** Work instruction **
Although the records contain pictures, repeat only the text of every line exactly.

** Supplied records **
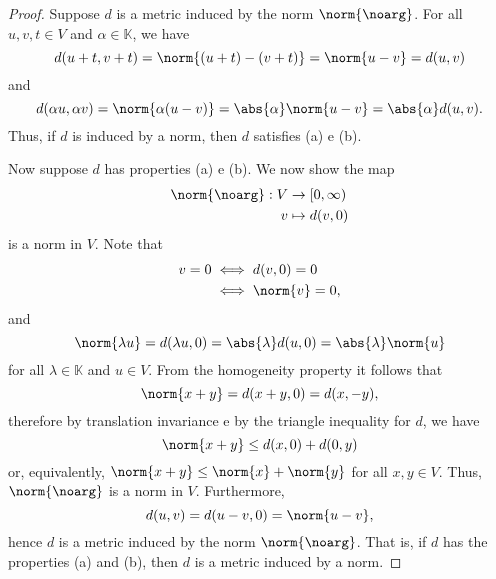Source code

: \begin{proof}
    Suppose \(d\) is a metric induced by the norm \(\norm{\noarg}\). For all \(u,v,t\in V\) and \(\alpha \in \mathbb{K}\), we have
    \begin{equation*}
        d(u + t, v + t) = \norm{(u+t) - (v + t)} = \norm{u - v} = d(u,v)
    \end{equation*}
    and
    \begin{equation*}
        d(\alpha u, \alpha v) = \norm{\alpha (u - v)} = \abs{\alpha} \norm{u-v} = \abs{\alpha} d(u,v).
    \end{equation*}
    Thus, if \(d\) is induced by a norm, then \(d\) satisfies (a) e (b).

    Now suppose \(d\) has properties (a) e (b). We now show the map
    \begin{align*}
        \norm{\noarg} : V &\to [0, \infty)\\
                                 v &\mapsto d(v, 0)
    \end{align*}
    is a norm in \(V\). Note that
    \begin{align*}
        v = 0 &\iff d(v, 0) = 0\\
              &\iff \norm{v} = 0,
    \end{align*}
    and
    \begin{equation*}
        \norm{\lambda u} = d(\lambda u, 0) = \abs{\lambda} d(u,0) = \abs{\lambda}\norm{u}
    \end{equation*}
    for all \(\lambda \in \mathbb{K}\) and \(u \in V\). From the homogeneity property it follows that
    \begin{equation*}
        \norm{x + y} = d(x + y, 0) = d(x, -y),
    \end{equation*}
    therefore by translation invariance e by the triangle inequality for \(d\), we have
    \begin{equation*}
        \norm{x+y} \leq d(x, 0) + d(0, y)
    \end{equation*}
    or, equivalently, \(\norm{x+y} \leq \norm{x} + \norm{y}\) for all \(x,y\in V\). Thus, \(\norm{\noarg}\) is a norm in \(V\). Furthermore,
    \begin{equation*}
        d(u, v) = d(u-v, 0) = \norm{u - v},
    \end{equation*}
    hence \(d\) is a metric induced by the norm \(\norm{\noarg}\). That is, if \(d\) has the properties (a) and (b), then \(d\) is a metric induced by a norm.
\end{proof}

** Reply **
Source code

: \begin{proof}
    Suppose \(d\) is a metric induced by the norm \(\norm{\noarg}\). For all \(u,v,t\in V\) and \(\alpha \in \mathbb{K}\), we have
    \begin{equation*}
        d(u + t, v + t) = \norm{(u+t) - (v + t)} = \norm{u - v} = d(u,v)
    \end{equation*}
    and
    \begin{equation*}
        d(\alpha u, \alpha v) = \norm{\alpha (u - v)} = \abs{\alpha} \norm{u-v} = \abs{\alpha} d(u,v).
    \end{equation*}
    Thus, if \(d\) is induced by a norm, then \(d\) satisfies (a) e (b).

    Now suppose \(d\) has properties (a) e (b). We now show the map
    \begin{align*}
        \norm{\noarg} : V &\to [0, \infty)\\
                                 v &\mapsto d(v, 0)
    \end{align*}
    is a norm in \(V\). Note that
    \begin{align*}
        v = 0 &\iff d(v, 0) = 0\\
              &\iff \norm{v} = 0,
    \end{align*}
    and
    \begin{equation*}
        \norm{\lambda u} = d(\lambda u, 0) = \abs{\lambda} d(u,0) = \abs{\lambda}\norm{u}
    \end{equation*}
    for all \(\lambda \in \mathbb{K}\) and \(u \in V\). From the homogeneity property it follows that
    \begin{equation*}
        \norm{x + y} = d(x + y, 0) = d(x, -y),
    \end{equation*}
    therefore by translation invariance e by the triangle inequality for \(d\), we have
    \begin{equation*}
        \norm{x+y} \leq d(x, 0) + d(0, y)
    \end{equation*}
    or, equivalently, \(\norm{x+y} \leq \norm{x} + \norm{y}\) for all \(x,y\in V\). Thus, \(\norm{\noarg}\) is a norm in \(V\). Furthermore,
    \begin{equation*}
        d(u, v) = d(u-v, 0) = \norm{u - v},
    \end{equation*}
    hence \(d\) is a metric induced by the norm \(\norm{\noarg}\). That is, if \(d\) has the properties (a) and (b), then \(d\) is a metric induced by a norm.
\end{proof}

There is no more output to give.